**Problem details:**
Your task is to find every line of the data that holds the string "border" and copy it.

**Data section:**

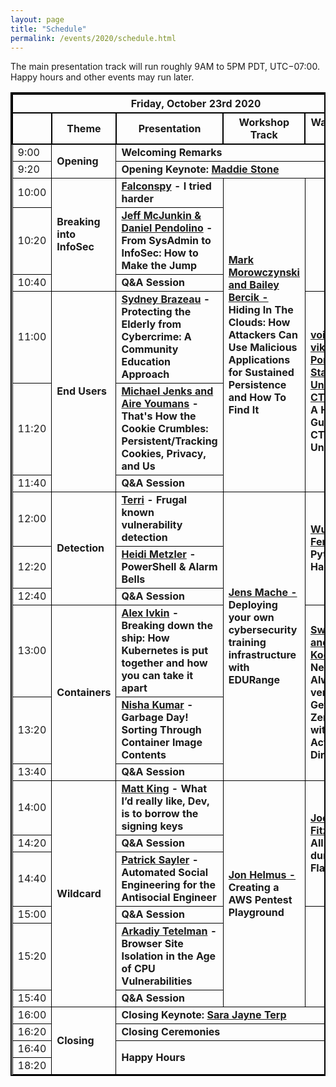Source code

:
 ```yaml
---
layout: page
title: "Schedule"
permalink: /events/2020/schedule.html
---
```


<style>
table{
    border-collapse: collapse;
    border-spacing: 0;
    border:2px solid #000000;
}

th{
    border:2px solid #000000;
}

td{
    border:1px solid #000000;
}
</style>


The main presentation track will run roughly 9AM to 5PM PDT, UTC−07:00. Happy hours and other events may run later.

<table border="1">
  <th colspan="5">Friday, October 23rd 2020</th>

  <tr>
    <th></th>
    <th>Theme</th>
    <th>Presentation</th>
    <th>Workshop Track</th>
    <th>Walkthrough Track</th>
  </tr>

  <tr>
    <td>9:00</td>
    <td rowspan="2"><strong>Opening</strong></td>
    <td colspan="3"><strong>Welcoming Remarks</strong></td>
  </tr>

  <tr>
    <td>9:20</td>
    <td colspan="3" markdown="span"><strong>Opening Keynote: <a href="speakers.html#Maddie"> Maddie Stone</a></strong></td>
  </tr>

  <tr>
    <td>10:00</td>
    <td rowspan="3"><strong>Breaking into InfoSec</strong></td>
    <td colspan="1" markdown="span"><strong><a href="speakers.html#I tried harder">Falconspy</a> - I tried harder</strong></td>
    <td colspan="1" rowspan="6" markdown="span"><strong><a href="workshops.html#Hiding In The Clouds: How Attackers Can Use Malicious Applications for Sustained Persistence and  How To Find It">Mark Morowczynski and Bailey Bercik - </a>Hiding In The Clouds: How Attackers Can Use Malicious Applications for Sustained Persistence and  How To Find It</strong></td>
    <td colspan="1" rowspan="3" markdown="span"></td>

  </tr>

  <tr>
    <td>10:20</td>
    <td colspan="1" markdown="span"><strong><a href="speakers.html#From SysAdmin to InfoSec: How to Make the Jump">Jeff McJunkin & Daniel Pendolino</a> - From SysAdmin to InfoSec: How to Make the Jump</strong></td>
  </tr>

  <tr>
    <td>10:40</td>
    <td colspan="1" markdown="span"><strong>Q&A Session</strong></td>
  </tr>

  <tr>
    <td>11:00</td>
    <td rowspan="3"><strong>End Users</strong></td>
    <td colspan="1" markdown="span"><strong><a href="speakers.html#Protecting the Elderly from Cybercrime: A Community Education">Sydney Brazeau</a> - Protecting the Elderly from Cybercrime: A Community Education Approach</strong></td>
    <td colspan="1" rowspan="3" markdown="span"><strong><a href="walkthroughs.html#A Hands-on Guide to CTFs for the Uninitiated">void* vikings, Portland State University's CTF team - </a>A Hands-on Guide to CTFs for the Uninitiated</strong></td>


  </tr>

  <tr>
    <td>11:20</td>
    <td colspan="1" markdown="span"><strong><a href="speakers.html#That's How the Cookie Crumbles: Persistent/Tracking Cookies, Privacy, and Us">Michael Jenks and Aire Youmans</a> - That's How the Cookie Crumbles: Persistent/Tracking Cookies, Privacy, and Us</strong></td>
  </tr>

  <tr>
    <td>11:40</td>
    <td colspan="1" markdown="span"><strong>Q&A Session</strong></td>
  </tr>

  <tr>
    <td>12:00</td>
    <td rowspan="3"><strong>Detection</strong></td>
    <td colspan="1" markdown="span"><strong><a href="speakers.html#Frugal known vulnerability detection">Terri</a> - Frugal known vulnerability detection</strong></td>
    <td colspan="1" rowspan="6" markdown="span"><strong><a href="workshops.html#Deploying your own cybersecurity training infrastructure with EDURange">Jens Mache - </a>Deploying your own cybersecurity training infrastructure with EDURange</strong></td>
    <td colspan="1" rowspan="3" markdown="span"><strong><a href="walkthroughs.html#Python Web Hackin'">Wu-chang Feng - </a>Python Web Hackin'</strong></td>
  </tr>

  <tr>
    <td>12:20</td>
    <td colspan="1" markdown="span"><strong><a href="speakers.html#PowerShell & Alarm Bells">Heidi Metzler</a> - PowerShell & Alarm Bells</strong></td>

  </tr>

  <tr>
    <td>12:40</td>
    <td colspan="1" markdown="span"><strong>Q&A Session</strong></td>
  </tr>

  <tr>
    <td>13:00</td>
    <td rowspan="3"><strong>Containers</strong></td>
    <td colspan="1" markdown="span"><strong><a href="speakers.html#Breaking down the ship: How Kubernetes is put together and how you can take it apart">Alex Ivkin</a> - Breaking down the ship: How Kubernetes is put together and how you can take it apart</strong></td>
    <td colspan="1" rowspan="3" markdown="span"><strong><a href="walkthroughs.html#Never trust, Always verify  : Getting to Zero Trust with Azure Active Directory">Swetha Rai and Corissa Koopmans - </a>Never trust, Always verify  : Getting to Zero Trust with Azure Active Directory</strong></td>
  </tr>

  <tr>
    <td>13:20</td>
    <td colspan="1" markdown="span"><strong><a href="speakers.html#Garbage Day! Sorting Through Container Image Contents">Nisha Kumar</a> - Garbage Day! Sorting Through Container Image Contents</strong></td>

  </tr>

  <tr>
    <td>13:40</td>
    <td colspan="1" markdown="span"><strong>Q&A Session</strong></td>
  </tr>

  <tr>
    <td>14:00</td>
    <td rowspan="6"><strong>Wildcard</strong></td>
    <td colspan="1" markdown="span"><strong><a href="speakers.html#What I’d really like, Dev, is to borrow the signing keys">Matt King</a> - What I’d really like, Dev, is to borrow the signing keys</strong></td>
    <td colspan="1" rowspan="6" markdown="span"><strong><a href="workshops.html#Creating a AWS Pentest Playground">Jon Helmus - </a>Creating a AWS Pentest Playground</strong></td>
    <td colspan="1" rowspan="3" markdown="span"><strong><a href="walkthroughs.html#All About dumping SPI Flash">Joe FitzPatrick - </a>All About dumping SPI Flash</strong></td>
  </tr>

  <tr>
    <td>14:20</td>
    <td colspan="1" markdown="span"><strong>Q&A Session</strong></td>
  </tr>

  <tr>
    <td>14:40</td>
    <td colspan="1" markdown="span"><strong><a href="speakers.html#Automated Social Engineering for the Antisocial Engineer">Patrick Sayler</a> - Automated Social Engineering for the Antisocial Engineer</strong></td>

  </tr>

  <tr>
    <td>15:00</td>
    <td colspan="1" markdown="span"><strong>Q&A Session</strong></td>
    <td colspan="1" rowspan="3" markdown="span"></td>

  </tr>

  <tr>
    <td>15:20</td>
    <td colspan="1" markdown="span"><strong><a href="speakers.html#Browser Site Isolation in the Age of CPU Vulnerabilities">Arkadiy Tetelman</a> - Browser Site Isolation in the Age of CPU Vulnerabilities</strong></td>

  </tr>

  <tr>
    <td>15:40</td>
    <td colspan="1" markdown="span"><strong>Q&A Session</strong></td>
  </tr>

  <tr>
    <td>16:00</td>
      <td rowspan="4"><strong>Closing</strong></td>
    <td colspan="3" markdown="span"><strong>Closing Keynote: <a href="speakers.html#SJ"> Sara Jayne Terp</a></strong></td>
  </tr>

  <tr>
    <td>16:20</td>
    <td colspan="3" markdown="span"><strong>Closing Ceremonies</strong></td>
  </tr>

  <tr>
    <td>16:40</td>
    <td rowspan="2" colspan="3" markdown="span"><strong>Happy Hours</strong></td>
  </tr>

<tr>
    <td>18:20</td>
</tr>


</table>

**Response below:**
    border-collapse: collapse;
    border-spacing: 0;
    border:2px solid #000000;
    border:2px solid #000000;
    border:1px solid #000000;
<table border="1">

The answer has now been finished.